==== EXTRACTED ENTRIES ====

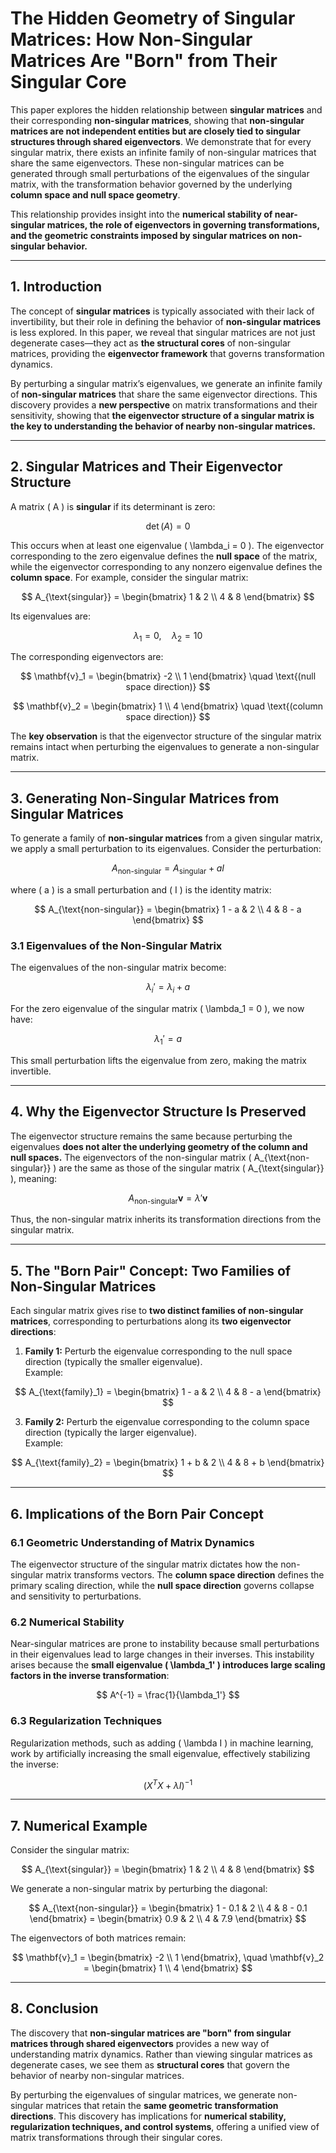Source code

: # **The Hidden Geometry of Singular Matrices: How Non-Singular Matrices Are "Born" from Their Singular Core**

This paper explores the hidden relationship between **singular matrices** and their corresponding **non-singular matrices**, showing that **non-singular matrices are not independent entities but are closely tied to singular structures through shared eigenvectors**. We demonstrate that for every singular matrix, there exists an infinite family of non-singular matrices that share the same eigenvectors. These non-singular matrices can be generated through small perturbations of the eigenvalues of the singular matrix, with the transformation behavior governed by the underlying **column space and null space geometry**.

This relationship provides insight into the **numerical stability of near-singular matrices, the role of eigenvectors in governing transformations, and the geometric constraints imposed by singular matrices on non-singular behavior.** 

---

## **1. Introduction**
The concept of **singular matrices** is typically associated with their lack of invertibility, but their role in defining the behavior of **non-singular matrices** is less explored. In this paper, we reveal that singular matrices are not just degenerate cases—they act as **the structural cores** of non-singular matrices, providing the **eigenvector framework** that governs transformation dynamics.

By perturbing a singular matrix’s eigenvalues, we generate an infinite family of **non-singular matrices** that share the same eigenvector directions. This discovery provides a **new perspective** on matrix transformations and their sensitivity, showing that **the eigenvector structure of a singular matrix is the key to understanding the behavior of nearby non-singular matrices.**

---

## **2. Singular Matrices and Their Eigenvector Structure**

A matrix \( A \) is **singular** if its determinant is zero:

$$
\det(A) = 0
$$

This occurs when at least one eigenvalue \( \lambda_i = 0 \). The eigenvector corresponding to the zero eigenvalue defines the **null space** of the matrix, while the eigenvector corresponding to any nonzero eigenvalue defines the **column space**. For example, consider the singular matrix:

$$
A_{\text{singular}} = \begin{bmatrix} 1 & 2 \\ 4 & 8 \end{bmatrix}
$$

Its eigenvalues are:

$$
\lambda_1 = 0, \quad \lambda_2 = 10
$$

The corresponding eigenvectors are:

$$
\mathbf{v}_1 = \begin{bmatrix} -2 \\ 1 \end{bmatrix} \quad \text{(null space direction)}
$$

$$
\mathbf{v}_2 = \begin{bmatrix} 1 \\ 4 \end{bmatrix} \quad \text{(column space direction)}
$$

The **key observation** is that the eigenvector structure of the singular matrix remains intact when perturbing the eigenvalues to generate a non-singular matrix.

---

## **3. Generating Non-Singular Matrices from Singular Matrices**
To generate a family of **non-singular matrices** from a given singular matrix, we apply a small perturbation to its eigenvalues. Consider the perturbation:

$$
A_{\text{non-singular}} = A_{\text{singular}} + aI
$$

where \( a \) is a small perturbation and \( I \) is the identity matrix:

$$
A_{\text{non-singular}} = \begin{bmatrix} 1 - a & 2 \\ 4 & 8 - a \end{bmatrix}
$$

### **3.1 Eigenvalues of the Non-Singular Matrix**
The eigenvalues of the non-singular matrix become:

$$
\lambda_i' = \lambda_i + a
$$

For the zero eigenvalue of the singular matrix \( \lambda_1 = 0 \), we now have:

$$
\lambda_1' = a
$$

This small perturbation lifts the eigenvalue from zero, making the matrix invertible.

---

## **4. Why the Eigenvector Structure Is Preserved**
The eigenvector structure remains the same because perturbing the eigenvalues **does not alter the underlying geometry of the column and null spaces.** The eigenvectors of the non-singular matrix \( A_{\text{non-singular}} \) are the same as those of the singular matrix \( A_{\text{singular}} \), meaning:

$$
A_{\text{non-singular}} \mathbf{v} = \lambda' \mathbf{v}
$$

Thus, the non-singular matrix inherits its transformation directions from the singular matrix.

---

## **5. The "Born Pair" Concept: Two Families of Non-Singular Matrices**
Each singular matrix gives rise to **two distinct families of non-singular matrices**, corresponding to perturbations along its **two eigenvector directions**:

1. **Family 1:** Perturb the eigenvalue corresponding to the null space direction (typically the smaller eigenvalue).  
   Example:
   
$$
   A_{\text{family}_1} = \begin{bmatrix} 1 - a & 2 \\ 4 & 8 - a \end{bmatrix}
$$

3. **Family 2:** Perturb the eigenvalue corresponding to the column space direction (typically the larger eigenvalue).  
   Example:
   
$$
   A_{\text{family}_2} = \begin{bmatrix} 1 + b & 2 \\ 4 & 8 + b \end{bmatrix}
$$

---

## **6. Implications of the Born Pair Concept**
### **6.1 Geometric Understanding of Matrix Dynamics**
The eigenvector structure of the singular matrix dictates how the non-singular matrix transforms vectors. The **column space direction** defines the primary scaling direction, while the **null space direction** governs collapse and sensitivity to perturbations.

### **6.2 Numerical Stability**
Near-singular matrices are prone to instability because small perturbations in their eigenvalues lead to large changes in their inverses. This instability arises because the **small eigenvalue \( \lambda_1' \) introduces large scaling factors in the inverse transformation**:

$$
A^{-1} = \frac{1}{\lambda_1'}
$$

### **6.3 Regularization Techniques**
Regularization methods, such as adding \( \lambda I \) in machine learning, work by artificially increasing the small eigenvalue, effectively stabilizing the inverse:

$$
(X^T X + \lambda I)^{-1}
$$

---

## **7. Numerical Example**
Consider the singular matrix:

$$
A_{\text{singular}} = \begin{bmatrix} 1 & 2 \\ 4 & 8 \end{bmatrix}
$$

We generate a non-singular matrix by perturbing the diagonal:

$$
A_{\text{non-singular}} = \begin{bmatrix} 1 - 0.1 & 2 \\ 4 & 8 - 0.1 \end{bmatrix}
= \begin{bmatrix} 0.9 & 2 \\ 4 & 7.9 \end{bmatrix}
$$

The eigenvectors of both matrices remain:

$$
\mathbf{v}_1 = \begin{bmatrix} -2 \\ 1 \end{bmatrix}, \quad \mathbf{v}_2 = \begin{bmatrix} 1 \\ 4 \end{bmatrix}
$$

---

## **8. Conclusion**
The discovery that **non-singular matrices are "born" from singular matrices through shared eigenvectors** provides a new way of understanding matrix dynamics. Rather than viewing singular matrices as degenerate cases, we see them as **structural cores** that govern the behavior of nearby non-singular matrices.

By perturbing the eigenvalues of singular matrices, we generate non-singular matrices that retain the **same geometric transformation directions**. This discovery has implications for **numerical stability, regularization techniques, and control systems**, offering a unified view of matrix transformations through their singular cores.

====

- [EXERCISE BRIEF] Could you give all of the data again exactly as written, omitting any pictures?

- [EXPECTED OUTPUT]
Source code

: # **The Hidden Geometry of Singular Matrices: How Non-Singular Matrices Are "Born" from Their Singular Core**

This paper explores the hidden relationship between **singular matrices** and their corresponding **non-singular matrices**, showing that **non-singular matrices are not independent entities but are closely tied to singular structures through shared eigenvectors**. We demonstrate that for every singular matrix, there exists an infinite family of non-singular matrices that share the same eigenvectors. These non-singular matrices can be generated through small perturbations of the eigenvalues of the singular matrix, with the transformation behavior governed by the underlying **column space and null space geometry**.

This relationship provides insight into the **numerical stability of near-singular matrices, the role of eigenvectors in governing transformations, and the geometric constraints imposed by singular matrices on non-singular behavior.** 

---

## **1. Introduction**
The concept of **singular matrices** is typically associated with their lack of invertibility, but their role in defining the behavior of **non-singular matrices** is less explored. In this paper, we reveal that singular matrices are not just degenerate cases—they act as **the structural cores** of non-singular matrices, providing the **eigenvector framework** that governs transformation dynamics.

By perturbing a singular matrix’s eigenvalues, we generate an infinite family of **non-singular matrices** that share the same eigenvector directions. This discovery provides a **new perspective** on matrix transformations and their sensitivity, showing that **the eigenvector structure of a singular matrix is the key to understanding the behavior of nearby non-singular matrices.**

---

## **2. Singular Matrices and Their Eigenvector Structure**

A matrix \( A \) is **singular** if its determinant is zero:

$$
\det(A) = 0
$$

This occurs when at least one eigenvalue \( \lambda_i = 0 \). The eigenvector corresponding to the zero eigenvalue defines the **null space** of the matrix, while the eigenvector corresponding to any nonzero eigenvalue defines the **column space**. For example, consider the singular matrix:

$$
A_{\text{singular}} = \begin{bmatrix} 1 & 2 \\ 4 & 8 \end{bmatrix}
$$

Its eigenvalues are:

$$
\lambda_1 = 0, \quad \lambda_2 = 10
$$

The corresponding eigenvectors are:

$$
\mathbf{v}_1 = \begin{bmatrix} -2 \\ 1 \end{bmatrix} \quad \text{(null space direction)}
$$

$$
\mathbf{v}_2 = \begin{bmatrix} 1 \\ 4 \end{bmatrix} \quad \text{(column space direction)}
$$

The **key observation** is that the eigenvector structure of the singular matrix remains intact when perturbing the eigenvalues to generate a non-singular matrix.

---

## **3. Generating Non-Singular Matrices from Singular Matrices**
To generate a family of **non-singular matrices** from a given singular matrix, we apply a small perturbation to its eigenvalues. Consider the perturbation:

$$
A_{\text{non-singular}} = A_{\text{singular}} + aI
$$

where \( a \) is a small perturbation and \( I \) is the identity matrix:

$$
A_{\text{non-singular}} = \begin{bmatrix} 1 - a & 2 \\ 4 & 8 - a \end{bmatrix}
$$

### **3.1 Eigenvalues of the Non-Singular Matrix**
The eigenvalues of the non-singular matrix become:

$$
\lambda_i' = \lambda_i + a
$$

For the zero eigenvalue of the singular matrix \( \lambda_1 = 0 \), we now have:

$$
\lambda_1' = a
$$

This small perturbation lifts the eigenvalue from zero, making the matrix invertible.

---

## **4. Why the Eigenvector Structure Is Preserved**
The eigenvector structure remains the same because perturbing the eigenvalues **does not alter the underlying geometry of the column and null spaces.** The eigenvectors of the non-singular matrix \( A_{\text{non-singular}} \) are the same as those of the singular matrix \( A_{\text{singular}} \), meaning:

$$
A_{\text{non-singular}} \mathbf{v} = \lambda' \mathbf{v}
$$

Thus, the non-singular matrix inherits its transformation directions from the singular matrix.

---

## **5. The "Born Pair" Concept: Two Families of Non-Singular Matrices**
Each singular matrix gives rise to **two distinct families of non-singular matrices**, corresponding to perturbations along its **two eigenvector directions**:

1. **Family 1:** Perturb the eigenvalue corresponding to the null space direction (typically the smaller eigenvalue).  
   Example:
   
$$
   A_{\text{family}_1} = \begin{bmatrix} 1 - a & 2 \\ 4 & 8 - a \end{bmatrix}
$$

3. **Family 2:** Perturb the eigenvalue corresponding to the column space direction (typically the larger eigenvalue).  
   Example:
   
$$
   A_{\text{family}_2} = \begin{bmatrix} 1 + b & 2 \\ 4 & 8 + b \end{bmatrix}
$$

---

## **6. Implications of the Born Pair Concept**
### **6.1 Geometric Understanding of Matrix Dynamics**
The eigenvector structure of the singular matrix dictates how the non-singular matrix transforms vectors. The **column space direction** defines the primary scaling direction, while the **null space direction** governs collapse and sensitivity to perturbations.

### **6.2 Numerical Stability**
Near-singular matrices are prone to instability because small perturbations in their eigenvalues lead to large changes in their inverses. This instability arises because the **small eigenvalue \( \lambda_1' \) introduces large scaling factors in the inverse transformation**:

$$
A^{-1} = \frac{1}{\lambda_1'}
$$

### **6.3 Regularization Techniques**
Regularization methods, such as adding \( \lambda I \) in machine learning, work by artificially increasing the small eigenvalue, effectively stabilizing the inverse:

$$
(X^T X + \lambda I)^{-1}
$$

---

## **7. Numerical Example**
Consider the singular matrix:

$$
A_{\text{singular}} = \begin{bmatrix} 1 & 2 \\ 4 & 8 \end{bmatrix}
$$

We generate a non-singular matrix by perturbing the diagonal:

$$
A_{\text{non-singular}} = \begin{bmatrix} 1 - 0.1 & 2 \\ 4 & 8 - 0.1 \end{bmatrix}
= \begin{bmatrix} 0.9 & 2 \\ 4 & 7.9 \end{bmatrix}
$$

The eigenvectors of both matrices remain:

$$
\mathbf{v}_1 = \begin{bmatrix} -2 \\ 1 \end{bmatrix}, \quad \mathbf{v}_2 = \begin{bmatrix} 1 \\ 4 \end{bmatrix}
$$

---

## **8. Conclusion**
The discovery that **non-singular matrices are "born" from singular matrices through shared eigenvectors** provides a new way of understanding matrix dynamics. Rather than viewing singular matrices as degenerate cases, we see them as **structural cores** that govern the behavior of nearby non-singular matrices.

By perturbing the eigenvalues of singular matrices, we generate non-singular matrices that retain the **same geometric transformation directions**. This discovery has implications for **numerical stability, regularization techniques, and control systems**, offering a unified view of matrix transformations through their singular cores.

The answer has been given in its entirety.